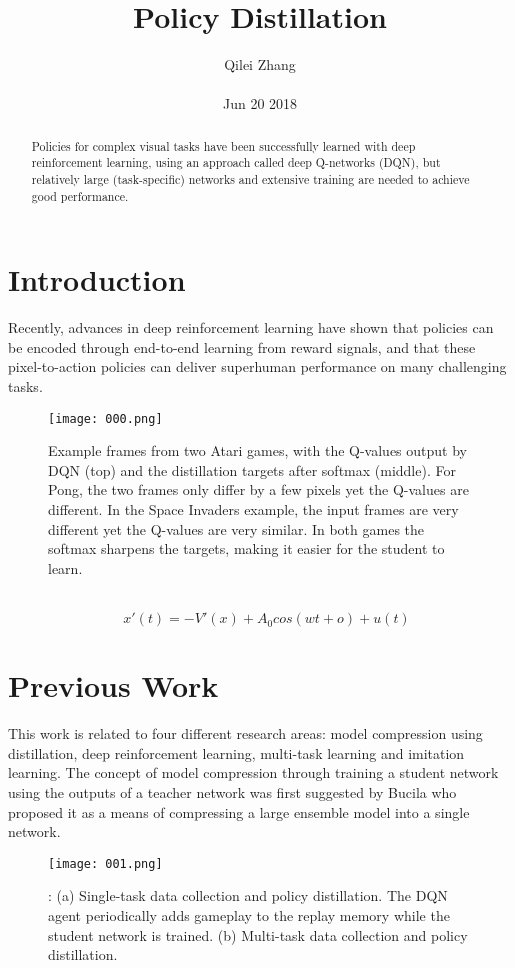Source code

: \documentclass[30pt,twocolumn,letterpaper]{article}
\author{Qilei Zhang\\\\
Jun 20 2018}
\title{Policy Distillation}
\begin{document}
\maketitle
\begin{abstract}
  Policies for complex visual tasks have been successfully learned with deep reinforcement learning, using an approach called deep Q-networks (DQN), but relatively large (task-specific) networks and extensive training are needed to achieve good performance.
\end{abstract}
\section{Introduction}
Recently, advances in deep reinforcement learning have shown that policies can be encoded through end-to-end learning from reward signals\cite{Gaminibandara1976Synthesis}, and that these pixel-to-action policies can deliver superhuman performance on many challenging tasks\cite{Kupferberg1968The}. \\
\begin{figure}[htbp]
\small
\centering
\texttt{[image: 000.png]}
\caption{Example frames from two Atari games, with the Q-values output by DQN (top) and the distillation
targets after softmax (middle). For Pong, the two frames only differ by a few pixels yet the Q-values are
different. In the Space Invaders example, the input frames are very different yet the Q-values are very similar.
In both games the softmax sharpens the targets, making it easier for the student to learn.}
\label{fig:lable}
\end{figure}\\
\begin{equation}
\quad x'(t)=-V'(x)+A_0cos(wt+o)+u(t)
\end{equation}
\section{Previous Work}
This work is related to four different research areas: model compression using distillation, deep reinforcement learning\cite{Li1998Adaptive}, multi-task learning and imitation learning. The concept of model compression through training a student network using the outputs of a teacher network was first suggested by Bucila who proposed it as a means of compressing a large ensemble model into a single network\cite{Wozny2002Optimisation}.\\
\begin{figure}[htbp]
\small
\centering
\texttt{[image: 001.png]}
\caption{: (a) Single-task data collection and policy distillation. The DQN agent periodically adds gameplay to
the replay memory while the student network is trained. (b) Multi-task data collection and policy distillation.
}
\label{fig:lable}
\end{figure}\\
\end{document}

---

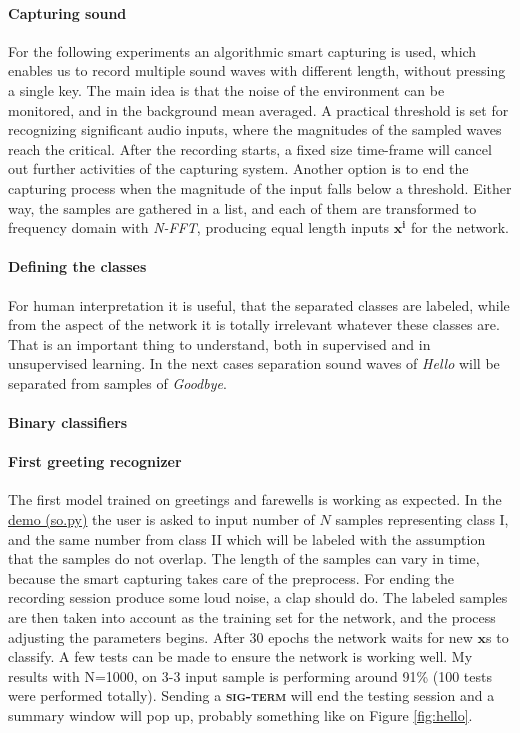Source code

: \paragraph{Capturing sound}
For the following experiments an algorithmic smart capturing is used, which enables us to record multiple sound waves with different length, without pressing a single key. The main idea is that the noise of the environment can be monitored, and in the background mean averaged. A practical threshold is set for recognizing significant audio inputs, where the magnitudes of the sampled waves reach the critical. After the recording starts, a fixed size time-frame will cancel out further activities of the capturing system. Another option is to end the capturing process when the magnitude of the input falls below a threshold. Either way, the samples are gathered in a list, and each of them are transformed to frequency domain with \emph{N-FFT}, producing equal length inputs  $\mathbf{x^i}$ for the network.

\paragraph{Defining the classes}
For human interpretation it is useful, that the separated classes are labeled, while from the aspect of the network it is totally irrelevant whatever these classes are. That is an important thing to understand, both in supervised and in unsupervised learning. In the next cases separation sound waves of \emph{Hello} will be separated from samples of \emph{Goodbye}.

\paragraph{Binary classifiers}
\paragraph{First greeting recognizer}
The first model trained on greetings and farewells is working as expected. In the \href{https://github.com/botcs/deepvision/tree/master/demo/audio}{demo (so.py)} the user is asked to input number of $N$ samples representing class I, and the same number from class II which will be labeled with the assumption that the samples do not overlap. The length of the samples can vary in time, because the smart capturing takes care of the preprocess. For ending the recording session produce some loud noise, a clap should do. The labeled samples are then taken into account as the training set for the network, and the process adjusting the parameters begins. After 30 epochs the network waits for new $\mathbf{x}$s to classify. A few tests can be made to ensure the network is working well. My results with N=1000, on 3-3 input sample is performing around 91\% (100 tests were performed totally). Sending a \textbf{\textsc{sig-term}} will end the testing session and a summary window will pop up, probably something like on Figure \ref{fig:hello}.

--

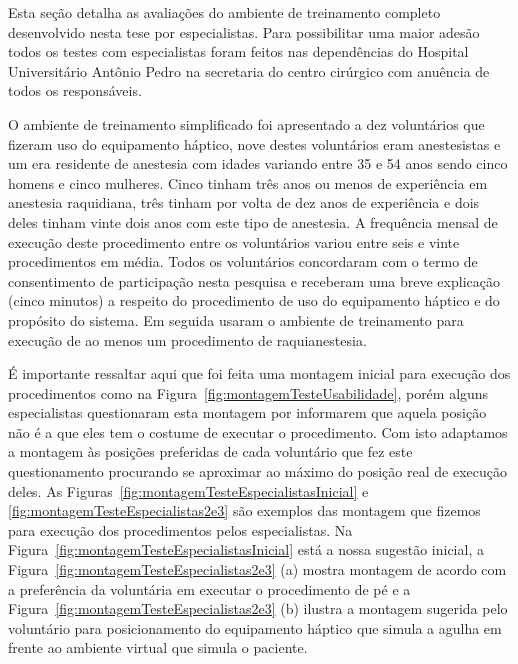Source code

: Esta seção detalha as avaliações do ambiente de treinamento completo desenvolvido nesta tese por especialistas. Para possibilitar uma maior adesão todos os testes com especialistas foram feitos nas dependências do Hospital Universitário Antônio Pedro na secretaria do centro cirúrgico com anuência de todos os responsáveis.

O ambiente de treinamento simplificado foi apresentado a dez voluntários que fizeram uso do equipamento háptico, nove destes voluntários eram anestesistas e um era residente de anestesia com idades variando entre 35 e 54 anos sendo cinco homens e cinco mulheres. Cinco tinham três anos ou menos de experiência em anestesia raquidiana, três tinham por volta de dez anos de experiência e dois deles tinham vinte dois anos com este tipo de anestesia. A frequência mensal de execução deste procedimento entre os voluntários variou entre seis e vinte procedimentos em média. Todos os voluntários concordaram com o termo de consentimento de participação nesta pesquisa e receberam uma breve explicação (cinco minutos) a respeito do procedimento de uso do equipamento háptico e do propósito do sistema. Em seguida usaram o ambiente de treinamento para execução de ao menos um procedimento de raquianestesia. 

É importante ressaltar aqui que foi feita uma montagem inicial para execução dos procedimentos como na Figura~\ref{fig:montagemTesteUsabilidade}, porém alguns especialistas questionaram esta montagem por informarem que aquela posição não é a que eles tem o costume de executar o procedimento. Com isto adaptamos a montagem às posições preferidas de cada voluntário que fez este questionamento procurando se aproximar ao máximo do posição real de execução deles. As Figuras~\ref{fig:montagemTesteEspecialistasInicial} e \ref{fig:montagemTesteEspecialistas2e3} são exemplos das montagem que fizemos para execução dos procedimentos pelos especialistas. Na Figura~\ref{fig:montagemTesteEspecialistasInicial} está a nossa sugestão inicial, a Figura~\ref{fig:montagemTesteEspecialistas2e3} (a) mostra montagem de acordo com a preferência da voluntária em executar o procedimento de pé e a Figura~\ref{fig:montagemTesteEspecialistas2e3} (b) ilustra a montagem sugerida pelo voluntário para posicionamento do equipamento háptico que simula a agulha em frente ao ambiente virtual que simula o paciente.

▸ Problem details: Every line above from the line with "For human interpretation" to the line with "The first model", inclusive, must be returned exactly; no other line belongs in the reply.

▸ Worked solution:
For human interpretation it is useful, that the separated classes are labeled, while from the aspect of the network it is totally irrelevant whatever these classes are. That is an important thing to understand, both in supervised and in unsupervised learning. In the next cases separation sound waves of \emph{Hello} will be separated from samples of \emph{Goodbye}.

\paragraph{Binary classifiers}
\paragraph{First greeting recognizer}
The first model trained on greetings and farewells is working as expected. In the \href{https://github.com/botcs/deepvision/tree/master/demo/audio}{demo (so.py)} the user is asked to input number of $N$ samples representing class I, and the same number from class II which will be labeled with the assumption that the samples do not overlap. The length of the samples can vary in time, because the smart capturing takes care of the preprocess. For ending the recording session produce some loud noise, a clap should do. The labeled samples are then taken into account as the training set for the network, and the process adjusting the parameters begins. After 30 epochs the network waits for new $\mathbf{x}$s to classify. A few tests can be made to ensure the network is working well. My results with N=1000, on 3-3 input sample is performing around 91\% (100 tests were performed totally). Sending a \textbf{\textsc{sig-term}} will end the testing session and a summary window will pop up, probably something like on Figure \ref{fig:hello}.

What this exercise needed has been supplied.